Mohammad Somji’s return from his international trips were always a sweet memory for his family. His arrival of course contributed to the sweetness, but also because he’d come laden with gourmet chocolates, reminisces his son Abbas Somji.
‘Dad has always loved chocolate and he’d seek out fine chocolates from Europe since they were hard to come by here in Dubai during the eighties,’ says Abbas. The UAE-based businessman who runs a promotional products firm would constantly be besieged with enquiries from corporate organisations about branding chocolates. ‘But he wanted to do something special and unique with chocolates,’ explains Abbas. It is that desire that led to the birth of the chocolaterie Chocovana in 2015.
In the last four years, the Dubai-based store has been fulfilling its founder’s childhood passion but also pleasing multitudes of couples with their bespoke wedding chocolate collections.

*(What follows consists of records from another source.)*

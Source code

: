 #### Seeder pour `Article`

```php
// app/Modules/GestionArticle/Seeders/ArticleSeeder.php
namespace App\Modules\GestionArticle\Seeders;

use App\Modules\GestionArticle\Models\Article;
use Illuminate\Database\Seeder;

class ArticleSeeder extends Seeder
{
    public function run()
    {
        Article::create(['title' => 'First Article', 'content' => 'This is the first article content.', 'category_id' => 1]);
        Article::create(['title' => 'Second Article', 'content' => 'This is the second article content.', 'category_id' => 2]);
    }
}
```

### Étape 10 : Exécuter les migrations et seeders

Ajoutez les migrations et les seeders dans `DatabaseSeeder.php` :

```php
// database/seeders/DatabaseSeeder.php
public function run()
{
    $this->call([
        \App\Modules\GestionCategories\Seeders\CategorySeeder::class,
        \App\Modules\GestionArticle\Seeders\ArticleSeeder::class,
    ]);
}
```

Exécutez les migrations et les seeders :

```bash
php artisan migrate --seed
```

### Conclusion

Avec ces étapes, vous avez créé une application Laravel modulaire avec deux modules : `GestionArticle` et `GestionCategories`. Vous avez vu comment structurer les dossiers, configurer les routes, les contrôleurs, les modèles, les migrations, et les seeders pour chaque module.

The store’s artisan chefs, graphic designer and the father-son duo of Mohammad and Abbas custom-make chocolates for newlyweds, right from the packaging to moulding it into shapes and imbuing it with colours and flavours.
Abbas tells us more about how the store lives up to its blissful moniker – a portmanteau of the words chocolate and nirvana – and why chocolate is the all-rounder of wedding trends:
What kind of custom-made chocolate do you offer?

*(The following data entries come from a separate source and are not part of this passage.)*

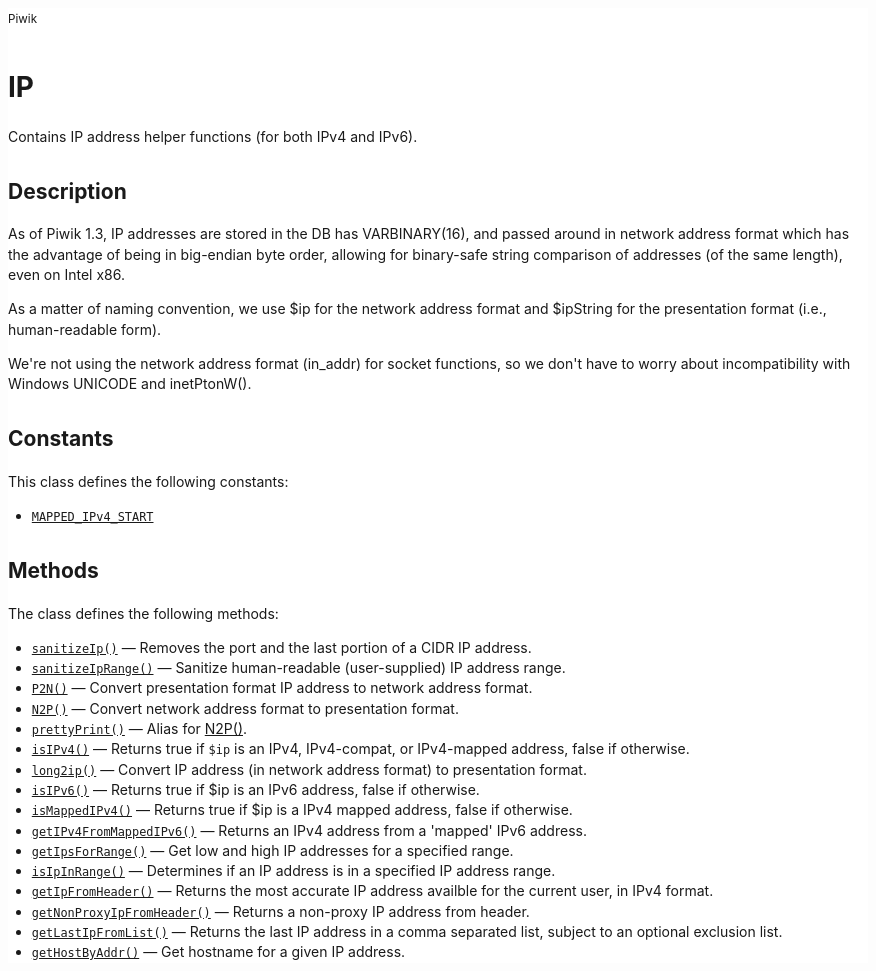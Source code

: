 <small>Piwik</small>

IP
==

Contains IP address helper functions (for both IPv4 and IPv6).

Description
-----------

As of Piwik 1.3, IP addresses are stored in the DB has VARBINARY(16),
and passed around in network address format which has the advantage of
being in big-endian byte order, allowing for binary-safe string
comparison of addresses (of the same length), even on Intel x86.

As a matter of naming convention, we use $ip for the network address format
and $ipString for the presentation format (i.e., human-readable form).

We're not using the network address format (in_addr) for socket functions,
so we don't have to worry about incompatibility with Windows UNICODE
and inetPtonW().


Constants
---------

This class defines the following constants:

- [`MAPPED_IPv4_START`](#MAPPED_IPv4_START)

Methods
-------

The class defines the following methods:

- [`sanitizeIp()`](#sanitizeIp) &mdash; Removes the port and the last portion of a CIDR IP address.
- [`sanitizeIpRange()`](#sanitizeIpRange) &mdash; Sanitize human-readable (user-supplied) IP address range.
- [`P2N()`](#P2N) &mdash; Convert presentation format IP address to network address format.
- [`N2P()`](#N2P) &mdash; Convert network address format to presentation format.
- [`prettyPrint()`](#prettyPrint) &mdash; Alias for [N2P()](#N2P).
- [`isIPv4()`](#isIPv4) &mdash; Returns true if `$ip` is an IPv4, IPv4-compat, or IPv4-mapped address, false if otherwise.
- [`long2ip()`](#long2ip) &mdash; Convert IP address (in network address format) to presentation format.
- [`isIPv6()`](#isIPv6) &mdash; Returns true if $ip is an IPv6 address, false if otherwise.
- [`isMappedIPv4()`](#isMappedIPv4) &mdash; Returns true if $ip is a IPv4 mapped address, false if otherwise.
- [`getIPv4FromMappedIPv6()`](#getIPv4FromMappedIPv6) &mdash; Returns an IPv4 address from a 'mapped' IPv6 address.
- [`getIpsForRange()`](#getIpsForRange) &mdash; Get low and high IP addresses for a specified range.
- [`isIpInRange()`](#isIpInRange) &mdash; Determines if an IP address is in a specified IP address range.
- [`getIpFromHeader()`](#getIpFromHeader) &mdash; Returns the most accurate IP address availble for the current user, in IPv4 format.
- [`getNonProxyIpFromHeader()`](#getNonProxyIpFromHeader) &mdash; Returns a non-proxy IP address from header.
- [`getLastIpFromList()`](#getLastIpFromList) &mdash; Returns the last IP address in a comma separated list, subject to an optional exclusion list.
- [`getHostByAddr()`](#getHostByAddr) &mdash; Get hostname for a given IP address.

We do unique items where the chocolates take the shape of whatever it is a client needs – we’ve done a controller for a PlayStation launch, and for weddings we have created generic chocolate bride and groom figures in traditional wedding attire for different cultures. We brand chocolates with a couple’s logos, initials or designs and we customise the packaging as well. We also develop unique flavours for chocolate fillings, from paan masala to matcha.

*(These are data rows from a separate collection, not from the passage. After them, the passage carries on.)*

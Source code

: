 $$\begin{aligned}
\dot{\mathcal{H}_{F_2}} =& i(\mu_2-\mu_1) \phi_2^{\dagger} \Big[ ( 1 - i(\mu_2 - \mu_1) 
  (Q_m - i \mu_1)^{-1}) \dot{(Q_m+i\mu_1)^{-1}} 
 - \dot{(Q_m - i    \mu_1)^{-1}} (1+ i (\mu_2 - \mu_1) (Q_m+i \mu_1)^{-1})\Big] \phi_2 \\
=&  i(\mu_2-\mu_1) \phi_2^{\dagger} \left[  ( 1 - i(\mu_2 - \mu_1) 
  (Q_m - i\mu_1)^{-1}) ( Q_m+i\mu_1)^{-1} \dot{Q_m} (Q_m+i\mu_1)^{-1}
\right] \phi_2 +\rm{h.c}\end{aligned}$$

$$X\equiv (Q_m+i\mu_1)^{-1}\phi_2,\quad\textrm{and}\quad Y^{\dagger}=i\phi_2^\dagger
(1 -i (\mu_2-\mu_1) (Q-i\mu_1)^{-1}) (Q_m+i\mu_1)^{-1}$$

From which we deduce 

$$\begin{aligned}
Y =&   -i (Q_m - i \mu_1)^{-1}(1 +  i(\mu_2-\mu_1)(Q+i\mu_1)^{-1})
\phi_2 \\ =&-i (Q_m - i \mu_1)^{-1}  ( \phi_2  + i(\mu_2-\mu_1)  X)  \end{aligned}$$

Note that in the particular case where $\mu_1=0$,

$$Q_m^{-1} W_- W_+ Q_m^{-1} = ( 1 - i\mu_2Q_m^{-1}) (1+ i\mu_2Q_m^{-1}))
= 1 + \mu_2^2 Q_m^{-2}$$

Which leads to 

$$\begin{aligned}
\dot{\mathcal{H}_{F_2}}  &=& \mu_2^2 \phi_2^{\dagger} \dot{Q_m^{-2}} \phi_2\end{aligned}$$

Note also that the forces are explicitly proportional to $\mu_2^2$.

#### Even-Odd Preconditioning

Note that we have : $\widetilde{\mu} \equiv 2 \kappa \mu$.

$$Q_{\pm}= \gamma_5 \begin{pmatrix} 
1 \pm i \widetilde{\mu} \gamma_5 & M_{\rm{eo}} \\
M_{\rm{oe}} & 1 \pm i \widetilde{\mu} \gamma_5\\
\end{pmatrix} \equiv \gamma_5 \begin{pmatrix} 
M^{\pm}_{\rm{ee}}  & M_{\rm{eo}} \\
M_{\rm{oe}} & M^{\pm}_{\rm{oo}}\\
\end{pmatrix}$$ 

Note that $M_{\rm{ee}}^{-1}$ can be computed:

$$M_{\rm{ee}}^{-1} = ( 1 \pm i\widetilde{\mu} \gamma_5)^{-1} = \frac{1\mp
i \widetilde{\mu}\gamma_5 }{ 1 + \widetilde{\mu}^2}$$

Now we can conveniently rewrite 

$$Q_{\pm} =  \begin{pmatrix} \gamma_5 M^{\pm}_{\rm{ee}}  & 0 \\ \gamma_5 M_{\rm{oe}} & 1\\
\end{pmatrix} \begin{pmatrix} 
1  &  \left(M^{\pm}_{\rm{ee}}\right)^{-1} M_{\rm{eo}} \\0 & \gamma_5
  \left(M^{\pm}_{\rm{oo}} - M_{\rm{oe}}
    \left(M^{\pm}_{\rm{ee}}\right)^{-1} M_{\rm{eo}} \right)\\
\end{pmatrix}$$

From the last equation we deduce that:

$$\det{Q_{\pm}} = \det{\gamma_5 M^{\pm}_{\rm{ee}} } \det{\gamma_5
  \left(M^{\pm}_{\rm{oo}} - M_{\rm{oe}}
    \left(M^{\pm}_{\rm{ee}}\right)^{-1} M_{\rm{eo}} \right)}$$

What role do chocolates play in weddings now?
Chocolates have evolved beyond being simple wedding favours. They’re kept as centrepieces on tables at functions, given as an accompaniment to invites. My sister chose to imprint her ‘save the date’ on a chocolate bar and hand it to her friends personally. It’s all about out-of-the box creativity. Our chocolate figurines have been used as edible cake toppers, and we’ve created a food menu that was made out of a chocolate bar and doubled up as a thank-you note from the couple. We’ve also had save-the-date chocolates shaped like a clapper board used on film sets.
Why are these chocolate invites and save-the-dates popular?
In the four years Chocovana has been around, we’ve noticed that couples want guests to be wowed by the invite instead of just throwing it away after a glance. That’s hard to achieve with e-vites on WhatsApp. So sending cards along with something sweet to accompany them or making cards out of chocolate make it memorable and the guests get to engage and be a part of the wedding from that moment.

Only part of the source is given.